## [Exercise goal]
Locate each line below that includes "emph" and reproduce it.

## [Extracted material]
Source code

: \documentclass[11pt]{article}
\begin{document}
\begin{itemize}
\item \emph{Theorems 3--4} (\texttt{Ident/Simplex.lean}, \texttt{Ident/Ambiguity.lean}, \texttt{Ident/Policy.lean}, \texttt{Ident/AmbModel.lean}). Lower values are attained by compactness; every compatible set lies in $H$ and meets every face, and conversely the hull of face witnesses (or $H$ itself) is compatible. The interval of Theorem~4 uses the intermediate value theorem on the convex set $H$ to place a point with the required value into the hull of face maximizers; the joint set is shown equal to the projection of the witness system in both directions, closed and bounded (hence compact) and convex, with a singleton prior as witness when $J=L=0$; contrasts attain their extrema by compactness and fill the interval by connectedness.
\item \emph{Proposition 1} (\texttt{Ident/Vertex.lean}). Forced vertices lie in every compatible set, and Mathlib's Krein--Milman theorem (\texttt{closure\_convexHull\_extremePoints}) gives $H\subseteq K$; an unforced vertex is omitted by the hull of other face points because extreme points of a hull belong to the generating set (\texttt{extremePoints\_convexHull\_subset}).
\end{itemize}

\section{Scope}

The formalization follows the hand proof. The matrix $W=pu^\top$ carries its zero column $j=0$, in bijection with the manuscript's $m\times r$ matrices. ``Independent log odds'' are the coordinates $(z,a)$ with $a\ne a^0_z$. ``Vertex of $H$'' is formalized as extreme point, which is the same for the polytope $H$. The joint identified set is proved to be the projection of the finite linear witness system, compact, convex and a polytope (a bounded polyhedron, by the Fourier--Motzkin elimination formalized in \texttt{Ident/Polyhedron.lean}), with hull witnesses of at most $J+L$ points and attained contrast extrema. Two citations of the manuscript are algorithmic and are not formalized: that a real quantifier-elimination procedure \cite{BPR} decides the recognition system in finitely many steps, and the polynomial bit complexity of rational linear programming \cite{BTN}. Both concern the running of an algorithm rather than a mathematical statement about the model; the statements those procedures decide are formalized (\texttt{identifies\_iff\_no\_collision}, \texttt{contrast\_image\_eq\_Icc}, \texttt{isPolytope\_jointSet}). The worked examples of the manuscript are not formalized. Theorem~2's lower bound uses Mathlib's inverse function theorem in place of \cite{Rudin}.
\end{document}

## [Solution for this problem]
\item \emph{Theorems 3--4} (\texttt{Ident/Simplex.lean}, \texttt{Ident/Ambiguity.lean}, \texttt{Ident/Policy.lean}, \texttt{Ident/AmbModel.lean}). Lower values are attained by compactness; every compatible set lies in $H$ and meets every face, and conversely the hull of face witnesses (or $H$ itself) is compatible. The interval of Theorem~4 uses the intermediate value theorem on the convex set $H$ to place a point with the required value into the hull of face maximizers; the joint set is shown equal to the projection of the witness system in both directions, closed and bounded (hence compact) and convex, with a singleton prior as witness when $J=L=0$; contrasts attain their extrema by compactness and fill the interval by connectedness.
\item \emph{Proposition 1} (\texttt{Ident/Vertex.lean}). Forced vertices lie in every compatible set, and Mathlib's Krein--Milman theorem (\texttt{closure\_convexHull\_extremePoints}) gives $H\subseteq K$; an unforced vertex is omitted by the hull of other face points because extreme points of a hull belong to the generating set (\texttt{extremePoints\_convexHull\_subset}).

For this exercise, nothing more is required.